How much does it cost to close a company in Bangladesh?

The realistic total for a small to mid-size private limited company ranges from BDT 110,000 to BDT 500,000 or more. This includes liquidator fees (BDT 30,000 to 150,000+), legal fees (BDT 50,000 to 250,000+), CA/audit fees (BDT 20,000 to 80,000), Gazette and newspaper advertisements (BDT 8,000 to 25,000), and RJSC filing fees. Outstanding taxes and employee settlements are additional costs.

Do employees have any rights during company dissolution?

Yes. Employee dues must be fully settled before the liquidator can prepare the Final Account. This includes all outstanding salaries, gratuity, provident fund contributions, and earned leave payments. Employee dues take priority in the creditor payment order. Disputes over employee settlements can significantly delay the Final EGM and the entire closure process.

What is the role of the Special Resolution in closing a company?

The special resolution, passed at the Extraordinary General Meeting, formally approves the winding up and appoints the liquidator. It must be filed with the RJSC and advertised in the Official Gazette and a local newspaper within 10 days of being passed. A second special resolution is passed at the Final EGM regarding the disposal of the company’s books and papers.

What happens to company assets during dissolution?

The liquidator takes control of all assets and converts them to cash. Proceeds pay off creditors in a legally defined order: secured creditors first, then preferential creditors (including employee dues), then unsecured creditors. Whatever remains after all obligations are settled is distributed to shareholders in proportion to their shareholding.

Is closing a company different for a branch office or liaison office?

Yes. Branch offices and liaison offices of foreign companies were set up with BIDA approval, and their closure requires notifying BIDA as well as the RJSC. Liaison offices cannot earn revenue, so their closures are simpler on the financial side, but regulatory notifications are still required from multiple authorities including BIDA and Bangladesh Bank.

What tax return must be filed when closing a company?

Under Section 199 of the Income Tax Act 2023, a company’s cessation of business is a taxable event. The company must file a written application to the Deputy Commissioner of Taxes within 15 days of ceasing operations and file a final income tax return covering the period from the start of the last income year up to the closure date. Any outstanding tax must be paid and a tax clearance certificate obtained.

Can a foreign investor get surplus funds out of Bangladesh after closing a company?

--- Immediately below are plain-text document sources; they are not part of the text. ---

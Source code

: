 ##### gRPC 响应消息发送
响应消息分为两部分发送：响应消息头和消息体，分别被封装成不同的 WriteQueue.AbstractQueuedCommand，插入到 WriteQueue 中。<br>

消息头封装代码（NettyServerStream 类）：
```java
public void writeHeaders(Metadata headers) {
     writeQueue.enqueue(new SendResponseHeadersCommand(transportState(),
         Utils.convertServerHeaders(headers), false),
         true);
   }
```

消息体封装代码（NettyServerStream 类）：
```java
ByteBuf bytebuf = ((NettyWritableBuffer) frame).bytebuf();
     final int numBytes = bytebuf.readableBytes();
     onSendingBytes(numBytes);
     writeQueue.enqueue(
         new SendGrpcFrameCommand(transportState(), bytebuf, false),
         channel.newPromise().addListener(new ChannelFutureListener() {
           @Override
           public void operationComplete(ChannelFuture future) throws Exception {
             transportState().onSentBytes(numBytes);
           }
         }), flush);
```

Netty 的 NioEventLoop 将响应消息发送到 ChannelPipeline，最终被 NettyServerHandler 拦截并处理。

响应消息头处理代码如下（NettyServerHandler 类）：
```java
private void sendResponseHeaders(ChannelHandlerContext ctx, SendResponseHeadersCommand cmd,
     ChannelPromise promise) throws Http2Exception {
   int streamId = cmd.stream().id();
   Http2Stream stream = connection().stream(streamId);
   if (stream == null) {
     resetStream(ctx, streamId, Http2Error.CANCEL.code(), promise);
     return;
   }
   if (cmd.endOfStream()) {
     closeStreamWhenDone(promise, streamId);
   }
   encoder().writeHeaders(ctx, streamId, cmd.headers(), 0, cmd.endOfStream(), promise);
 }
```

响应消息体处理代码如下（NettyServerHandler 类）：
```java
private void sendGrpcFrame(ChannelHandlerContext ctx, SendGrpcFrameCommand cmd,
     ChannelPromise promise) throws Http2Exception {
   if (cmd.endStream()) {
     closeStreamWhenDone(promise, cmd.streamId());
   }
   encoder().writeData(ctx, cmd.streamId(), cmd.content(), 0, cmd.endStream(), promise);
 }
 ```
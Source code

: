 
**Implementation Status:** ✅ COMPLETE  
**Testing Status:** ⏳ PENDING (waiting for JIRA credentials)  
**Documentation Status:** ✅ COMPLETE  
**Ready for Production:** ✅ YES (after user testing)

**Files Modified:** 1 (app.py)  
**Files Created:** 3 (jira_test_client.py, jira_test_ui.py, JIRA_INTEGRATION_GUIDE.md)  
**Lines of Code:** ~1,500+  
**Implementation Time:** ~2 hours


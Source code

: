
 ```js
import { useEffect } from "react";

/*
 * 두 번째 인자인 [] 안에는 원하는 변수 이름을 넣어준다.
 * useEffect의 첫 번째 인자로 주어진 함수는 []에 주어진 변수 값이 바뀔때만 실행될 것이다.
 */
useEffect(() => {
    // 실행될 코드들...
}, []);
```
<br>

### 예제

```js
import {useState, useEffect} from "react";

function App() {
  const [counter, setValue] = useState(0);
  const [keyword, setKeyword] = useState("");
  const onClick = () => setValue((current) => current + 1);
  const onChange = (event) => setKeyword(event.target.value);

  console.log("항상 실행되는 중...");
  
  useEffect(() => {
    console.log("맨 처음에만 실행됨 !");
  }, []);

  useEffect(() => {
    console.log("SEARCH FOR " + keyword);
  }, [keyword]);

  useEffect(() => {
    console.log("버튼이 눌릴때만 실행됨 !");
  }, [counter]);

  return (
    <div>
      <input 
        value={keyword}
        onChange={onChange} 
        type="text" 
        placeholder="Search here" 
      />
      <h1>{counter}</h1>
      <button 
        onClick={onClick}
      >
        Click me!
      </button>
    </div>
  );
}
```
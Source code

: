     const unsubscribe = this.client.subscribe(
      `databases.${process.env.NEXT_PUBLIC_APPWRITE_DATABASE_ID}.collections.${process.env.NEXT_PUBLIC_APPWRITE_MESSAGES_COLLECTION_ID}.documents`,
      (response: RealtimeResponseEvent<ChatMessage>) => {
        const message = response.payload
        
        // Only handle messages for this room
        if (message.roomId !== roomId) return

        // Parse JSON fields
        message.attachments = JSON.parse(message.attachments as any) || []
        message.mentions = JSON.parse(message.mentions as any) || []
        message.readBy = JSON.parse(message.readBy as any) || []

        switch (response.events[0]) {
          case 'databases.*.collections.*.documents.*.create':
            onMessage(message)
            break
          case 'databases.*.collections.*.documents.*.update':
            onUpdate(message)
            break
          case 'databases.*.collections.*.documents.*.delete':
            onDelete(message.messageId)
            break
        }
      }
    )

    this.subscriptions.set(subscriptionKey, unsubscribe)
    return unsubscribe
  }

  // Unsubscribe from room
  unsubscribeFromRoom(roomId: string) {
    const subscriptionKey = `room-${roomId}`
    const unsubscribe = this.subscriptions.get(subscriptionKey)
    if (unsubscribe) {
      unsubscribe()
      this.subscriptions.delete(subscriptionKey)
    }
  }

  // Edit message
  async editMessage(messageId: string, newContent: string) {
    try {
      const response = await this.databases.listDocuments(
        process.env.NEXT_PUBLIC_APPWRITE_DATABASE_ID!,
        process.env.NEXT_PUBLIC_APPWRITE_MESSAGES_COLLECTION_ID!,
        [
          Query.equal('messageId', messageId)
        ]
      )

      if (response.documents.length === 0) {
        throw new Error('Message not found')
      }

Yes, but prior approval from Bangladesh Bank’s Foreign Exchange Investment Department (FEID) is required before any surplus funds can be remitted abroad. The application goes through the company’s Authorised Dealer bank and must include winding-up documents, a liquidator’s certificate confirming all liabilities are paid, audited financial statements, and tax clearance certificates. No amount threshold exempts you from this approval.

Final Thoughts

Company closure in Bangladesh rewards those who plan ahead and punishes those who don’t. The common pattern: a founder decides to close in month one, does nothing concrete until month three, then discovers outstanding tax filings, an employee dispute, and a liquidator who’s fully booked for six weeks. Suddenly it’s month ten and they’re still not done.

If you’re reading this now, that’s already an advantage. The founders who close cleanly are the ones who treated the checklist seriously from day one.

And here’s a question worth sitting with: do you have other entities open elsewhere while you’re closing this one? If you’re managing a US company alongside your Bangladesh operations, understanding the annual compliance requirements for US-based LLCs keeps that side from becoming a problem while you’re focused on the exit here.

Plan the timeline. Get the auditor booked. Start earlier than feels necessary.